Exercise instructions:
Identify and pull out each line of the entries in which "order" occurs.

Material for this task:
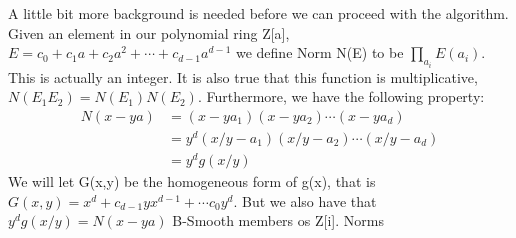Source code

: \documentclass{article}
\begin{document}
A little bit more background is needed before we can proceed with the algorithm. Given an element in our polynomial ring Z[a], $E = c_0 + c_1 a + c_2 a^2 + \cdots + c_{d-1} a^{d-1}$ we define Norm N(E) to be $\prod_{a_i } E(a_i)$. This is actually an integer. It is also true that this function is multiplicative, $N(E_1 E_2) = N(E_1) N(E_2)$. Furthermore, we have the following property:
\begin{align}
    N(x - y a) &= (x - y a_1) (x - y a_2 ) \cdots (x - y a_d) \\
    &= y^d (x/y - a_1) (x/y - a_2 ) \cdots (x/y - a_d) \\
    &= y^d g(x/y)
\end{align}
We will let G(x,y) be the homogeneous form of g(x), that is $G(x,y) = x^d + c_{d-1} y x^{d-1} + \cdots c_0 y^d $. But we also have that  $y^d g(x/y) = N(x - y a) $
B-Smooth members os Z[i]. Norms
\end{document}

==

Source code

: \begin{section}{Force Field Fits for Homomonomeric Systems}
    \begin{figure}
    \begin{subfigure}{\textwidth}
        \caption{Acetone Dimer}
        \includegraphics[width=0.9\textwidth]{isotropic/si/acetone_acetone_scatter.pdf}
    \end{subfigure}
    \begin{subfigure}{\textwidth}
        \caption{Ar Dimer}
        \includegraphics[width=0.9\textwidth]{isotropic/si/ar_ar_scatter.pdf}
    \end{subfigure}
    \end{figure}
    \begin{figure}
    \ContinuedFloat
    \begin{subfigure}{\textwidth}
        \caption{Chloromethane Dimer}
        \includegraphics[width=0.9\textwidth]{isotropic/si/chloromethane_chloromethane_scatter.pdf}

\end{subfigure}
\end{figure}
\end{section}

---

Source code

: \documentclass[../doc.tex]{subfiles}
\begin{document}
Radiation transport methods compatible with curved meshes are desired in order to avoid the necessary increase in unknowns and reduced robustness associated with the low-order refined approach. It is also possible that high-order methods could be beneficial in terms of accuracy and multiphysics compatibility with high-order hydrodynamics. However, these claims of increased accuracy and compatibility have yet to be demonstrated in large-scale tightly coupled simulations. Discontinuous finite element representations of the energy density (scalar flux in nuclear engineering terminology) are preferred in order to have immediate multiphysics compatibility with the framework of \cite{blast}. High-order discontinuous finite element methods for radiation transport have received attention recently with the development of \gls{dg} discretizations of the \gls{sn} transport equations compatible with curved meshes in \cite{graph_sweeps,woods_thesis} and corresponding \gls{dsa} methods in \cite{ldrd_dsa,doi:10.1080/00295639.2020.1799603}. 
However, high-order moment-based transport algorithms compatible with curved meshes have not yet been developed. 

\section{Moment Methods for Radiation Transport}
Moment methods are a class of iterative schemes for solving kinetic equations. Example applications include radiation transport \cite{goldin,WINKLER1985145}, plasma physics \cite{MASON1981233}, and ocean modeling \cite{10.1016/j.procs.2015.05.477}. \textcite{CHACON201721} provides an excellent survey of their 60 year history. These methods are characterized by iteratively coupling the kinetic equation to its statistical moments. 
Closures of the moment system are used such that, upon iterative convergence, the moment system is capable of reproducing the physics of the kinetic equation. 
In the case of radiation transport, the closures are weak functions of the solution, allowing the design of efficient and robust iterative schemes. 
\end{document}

Answer:
Radiation transport methods compatible with curved meshes are desired in order to avoid the necessary increase in unknowns and reduced robustness associated with the low-order refined approach. It is also possible that high-order methods could be beneficial in terms of accuracy and multiphysics compatibility with high-order hydrodynamics. However, these claims of increased accuracy and compatibility have yet to be demonstrated in large-scale tightly coupled simulations. Discontinuous finite element representations of the energy density (scalar flux in nuclear engineering terminology) are preferred in order to have immediate multiphysics compatibility with the framework of \cite{blast}. High-order discontinuous finite element methods for radiation transport have received attention recently with the development of \gls{dg} discretizations of the \gls{sn} transport equations compatible with curved meshes in \cite{graph_sweeps,woods_thesis} and corresponding \gls{dsa} methods in \cite{ldrd_dsa,doi:10.1080/00295639.2020.1799603}. 
However, high-order moment-based transport algorithms compatible with curved meshes have not yet been developed. 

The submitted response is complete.